BEGIN

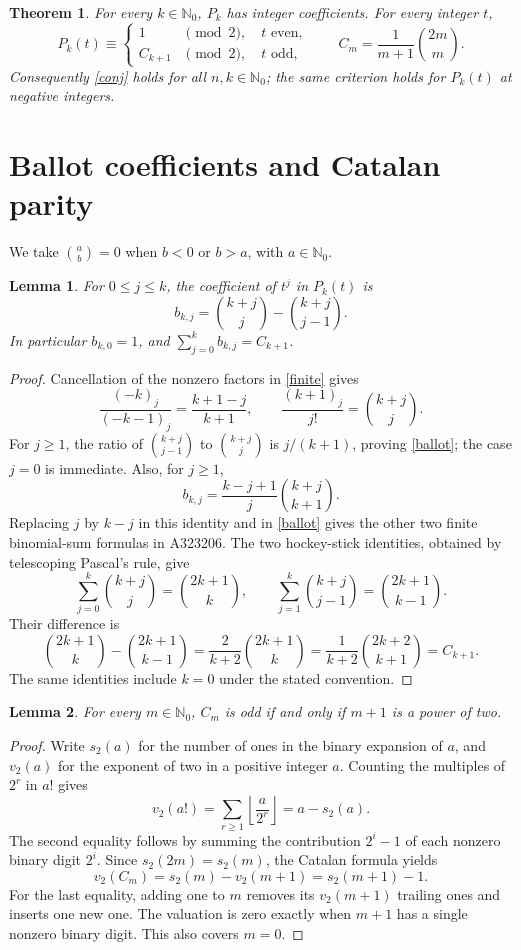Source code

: \documentclass[11pt]{article}
\newtheorem{theorem}{Theorem}
\newtheorem{lemma}{Lemma}
\newcommand{\NN}{\mathbb N_0}
\begin{document}
\begin{theorem}\label{main}
For every $k\in\NN$, $P_k$ has integer coefficients. For every integer $t$,
\[
 P_k(t)\equiv
 \begin{cases}
 1 &\pmod2,\quad t\text{ even},\\
 C_{k+1}&\pmod2,\quad t\text{ odd},
 \end{cases}
 \qquad C_m=\frac1{m+1}\binom{2m}{m}.
\]
Consequently \eqref{conj} holds for all $n,k\in\NN$; the same criterion
holds for $P_k(t)$ at negative integers.
\end{theorem}

\section{Ballot coefficients and Catalan parity}
We take $\binom ab=0$ when $b<0$ or $b>a$, with $a\in\NN$.

\begin{lemma}\label{coeff}
For $0\le j\le k$, the coefficient of $t^j$ in $P_k(t)$ is
\begin{equation}
 b_{k,j}=\binom{k+j}{j}-\binom{k+j}{j-1}.
 \label{ballot}
\end{equation}
In particular $b_{k,0}=1$, and $\sum_{j=0}^k b_{k,j}=C_{k+1}$.
\end{lemma}
\begin{proof}
Cancellation of the nonzero factors in \eqref{finite} gives
\[
 \frac{(-k)_j}{(-k-1)_j}=\frac{k+1-j}{k+1},\qquad
 \frac{(k+1)_j}{j!}=\binom{k+j}{j}.
\]
For $j\ge1$, the ratio of $\binom{k+j}{j-1}$ to
$\binom{k+j}{j}$ is $j/(k+1)$, proving \eqref{ballot}; the case $j=0$
is immediate. Also, for $j\ge1$,
\[
 b_{k,j}=\frac{k-j+1}{j}\binom{k+j}{k+1}.
\]
Replacing $j$ by $k-j$ in this identity and in \eqref{ballot} gives
the other two finite binomial-sum formulas in A323206.
The two hockey-stick identities, obtained by telescoping
Pascal's rule, give
\[
 \sum_{j=0}^k\binom{k+j}{j}=\binom{2k+1}{k},\qquad
 \sum_{j=1}^k\binom{k+j}{j-1}=\binom{2k+1}{k-1}.
\]
Their difference is
\[
 \binom{2k+1}{k}-\binom{2k+1}{k-1}
 =\frac{2}{k+2}\binom{2k+1}{k}
 =\frac{1}{k+2}\binom{2k+2}{k+1}=C_{k+1}.
\]
The same identities include $k=0$ under the stated convention.
\end{proof}

\begin{lemma}\label{catparity}
For every $m\in\NN$, $C_m$ is odd if and only if $m+1$ is a power of two.
\end{lemma}
\begin{proof}
Write $s_2(a)$ for the number of ones in the binary expansion of $a$,
and $v_2(a)$ for the exponent of two in a positive integer $a$.
Counting the multiples of $2^r$ in $a!$ gives
\[
 v_2(a!)=\sum_{r\ge1}\left\lfloor\frac{a}{2^r}\right\rfloor
 =a-s_2(a).
\]
The second equality follows by summing the contribution $2^i-1$ of
each nonzero binary digit $2^i$. Since $s_2(2m)=s_2(m)$, the Catalan
formula yields
\[
 v_2(C_m)=s_2(m)-v_2(m+1)=s_2(m+1)-1.
\]
For the last equality, adding one to $m$ removes its $v_2(m+1)$ trailing
ones and inserts one new one. The valuation is zero exactly when $m+1$
has a single nonzero binary digit. This also covers $m=0$.
\end{proof}
\end{document}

END

▶ What this task involves:
Report the tally of lines in the listing that carry the string "every", and nothing else.

▶ Task result:
2